# REQUIRED WORK
From the first line of the entries below through the line holding "contains the route parameters", write out every line exactly, please, and leave out the pictures.
──────── STUDY MATERIAL ────────
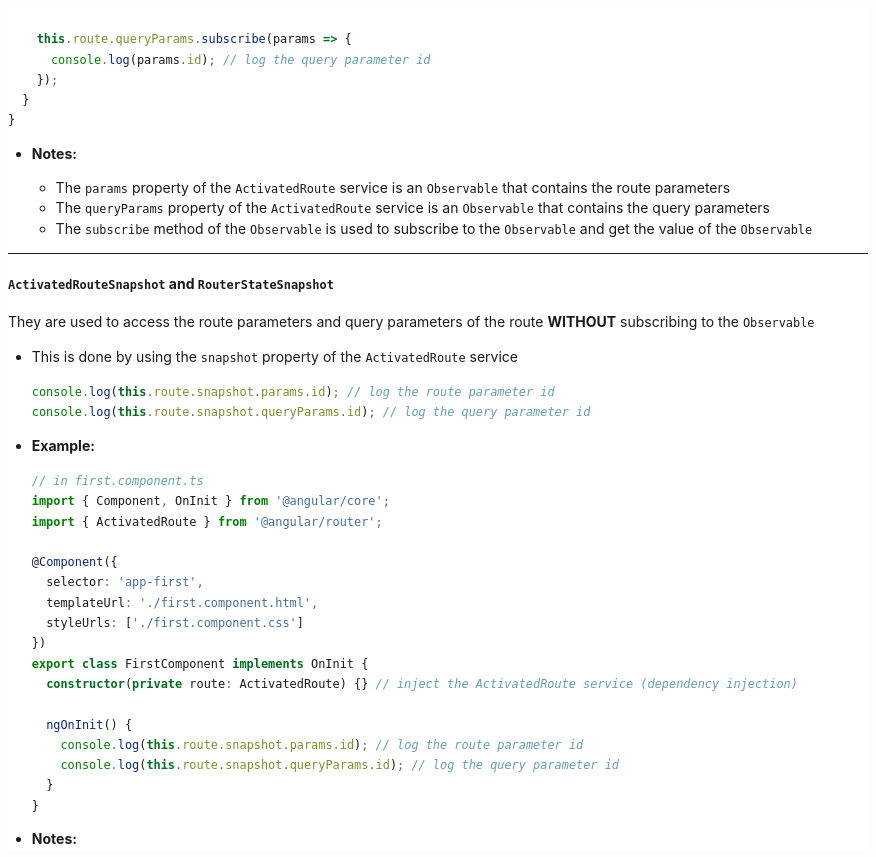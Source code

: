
   ```ts

      this.route.queryParams.subscribe(params => {
        console.log(params.id); // log the query parameter id
      });
    }
  }
  ```

- **Notes:**

  - The `params` property of the `ActivatedRoute` service is an `Observable` that contains the route parameters
  - The `queryParams` property of the `ActivatedRoute` service is an `Observable` that contains the query parameters
  - The `subscribe` method of the `Observable` is used to subscribe to the `Observable` and get the value of the `Observable`

---

#### `ActivatedRouteSnapshot` and `RouterStateSnapshot`

They are used to access the route parameters and query parameters of the route **WITHOUT** subscribing to the `Observable`

- This is done by using the `snapshot` property of the `ActivatedRoute` service

  ```ts
  console.log(this.route.snapshot.params.id); // log the route parameter id
  console.log(this.route.snapshot.queryParams.id); // log the query parameter id
  ```

- **Example:**

  ```ts
  // in first.component.ts
  import { Component, OnInit } from '@angular/core';
  import { ActivatedRoute } from '@angular/router';

  @Component({
    selector: 'app-first',
    templateUrl: './first.component.html',
    styleUrls: ['./first.component.css']
  })
  export class FirstComponent implements OnInit {
    constructor(private route: ActivatedRoute) {} // inject the ActivatedRoute service (dependency injection)

    ngOnInit() {
      console.log(this.route.snapshot.params.id); // log the route parameter id
      console.log(this.route.snapshot.queryParams.id); // log the query parameter id
    }
  }
  ```

- **Notes:**
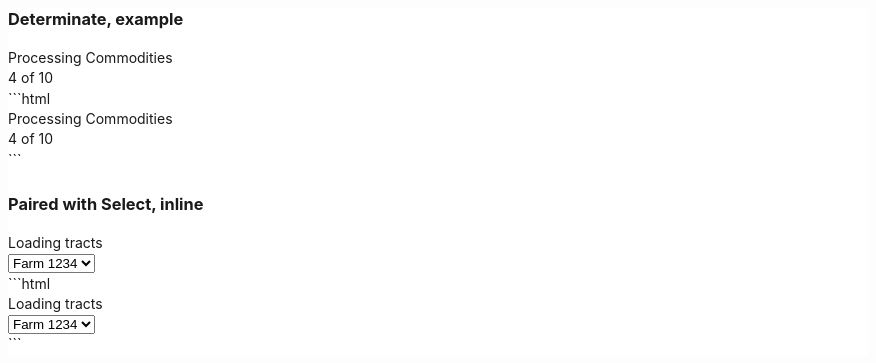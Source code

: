 ### Determinate, example
<div class="ds-preview">
  <div class="fsa-progress" aria-live="polite">
    <div class="fsa-progress__details">
      <div class="fsa-progress__label">Processing Commodities</div>
      <div class="fsa-progress__value">4 of 10</div>
    </div>
    <div class="fsa-progress__bar" aria-hidden="true">
      <div class="fsa-progress__primary" style="transform: scaleX(.4)"></div>
      <div class="fsa-progress__secondary"></div>
    </div>
  </div>
</div>
```html
<div class="fsa-progress" aria-live="polite">
  <div class="fsa-progress__details">
    <div class="fsa-progress__label">Processing Commodities</div>
    <div class="fsa-progress__value">4 of 10</div>
  </div>
  <div class="fsa-progress__bar" aria-hidden="true">
    <div class="fsa-progress__primary" style="transform: scaleX(.4)"></div>
    <div class="fsa-progress__secondary"></div>
  </div>
</div>
```

### Paired with Select, inline
<div class="ds-preview">
  <div class="fsa-progress-inline">
    <div class="fsa-progress fsa-progress--indeterminate" aria-live="polite">
      <div class="fsa-progress__details fsa-sr-only">
        <div class="fsa-progress__label">Loading tracts</div>
      </div>
      <div class="fsa-progress__bar" aria-hidden="true">
        <div class="fsa-progress__primary"></div>
        <div class="fsa-progress__secondary"></div>
      </div>
    </div>
    <select name="UNIQUE-ID-WAGS" id="UNIQUE-ID-WAGS" class="fsa-select">
      <option>Farm 1234</option>
      <option>Farm 6789</option>
    </select>
  </div>
</div>
```html
<div class="fsa-progress-inline">
  <div class="fsa-progress fsa-progress--indeterminate" aria-live="polite">
    <div class="fsa-progress__details fsa-sr-only">
      <div class="fsa-progress__label">Loading tracts</div>
    </div>
    <div class="fsa-progress__bar" aria-hidden="true">
      <div class="fsa-progress__primary"></div>
      <div class="fsa-progress__secondary"></div>
    </div>
  </div>
  <select name="UNIQUE-ID-WAGS" id="UNIQUE-ID-WAGS" class="fsa-select">
    <option>Farm 1234</option>
    <option>Farm 6789</option>
  </select>
</div>
```
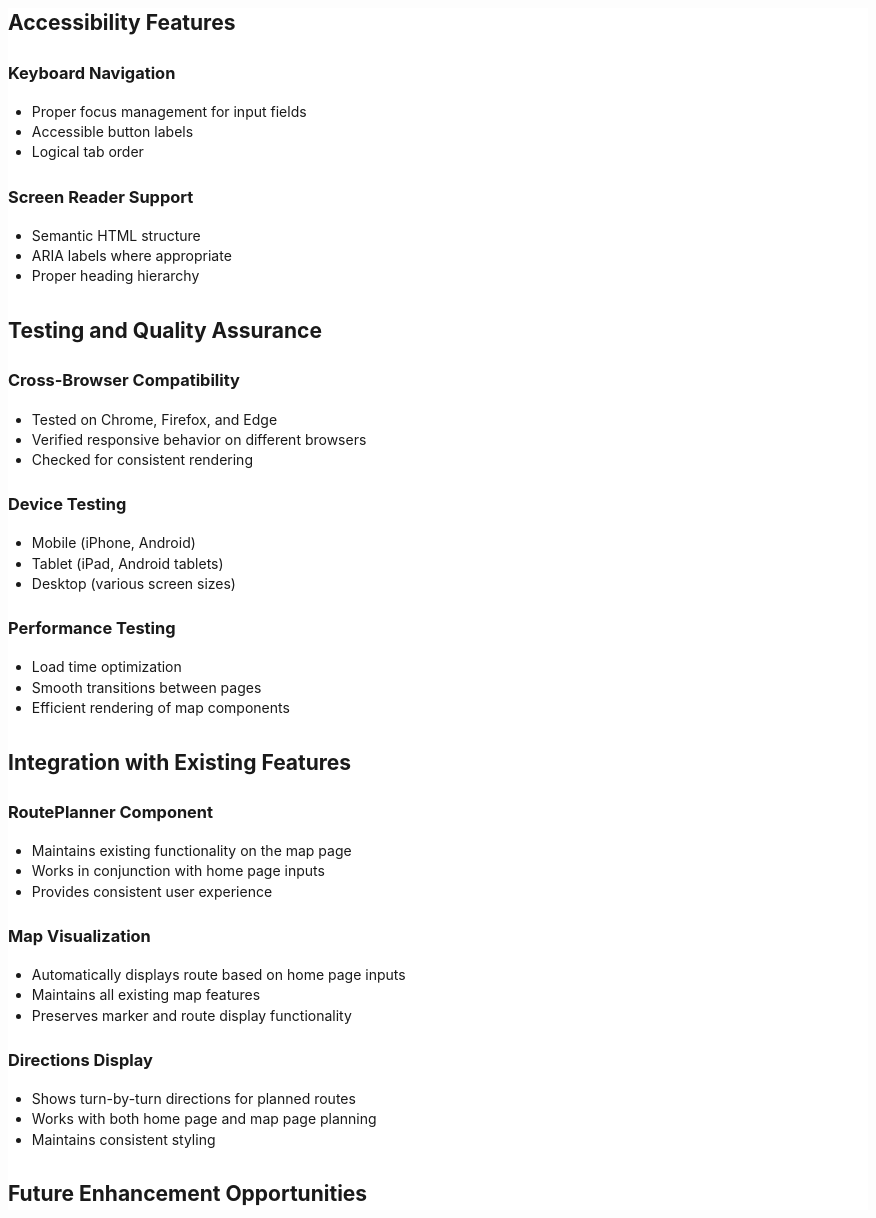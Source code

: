 ## Accessibility Features

### Keyboard Navigation
- Proper focus management for input fields
- Accessible button labels
- Logical tab order

### Screen Reader Support
- Semantic HTML structure
- ARIA labels where appropriate
- Proper heading hierarchy

## Testing and Quality Assurance

### Cross-Browser Compatibility
- Tested on Chrome, Firefox, and Edge
- Verified responsive behavior on different browsers
- Checked for consistent rendering

### Device Testing
- Mobile (iPhone, Android)
- Tablet (iPad, Android tablets)
- Desktop (various screen sizes)

### Performance Testing
- Load time optimization
- Smooth transitions between pages
- Efficient rendering of map components

## Integration with Existing Features

### RoutePlanner Component
- Maintains existing functionality on the map page
- Works in conjunction with home page inputs
- Provides consistent user experience

### Map Visualization
- Automatically displays route based on home page inputs
- Maintains all existing map features
- Preserves marker and route display functionality

### Directions Display
- Shows turn-by-turn directions for planned routes
- Works with both home page and map page planning
- Maintains consistent styling

## Future Enhancement Opportunities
────────
# YOUR SOLUTION
Source code

:
   ```ts

      this.route.queryParams.subscribe(params => {
        console.log(params.id); // log the query parameter id
      });
    }
  }
  ```

- **Notes:**

  - The `params` property of the `ActivatedRoute` service is an `Observable` that contains the route parameters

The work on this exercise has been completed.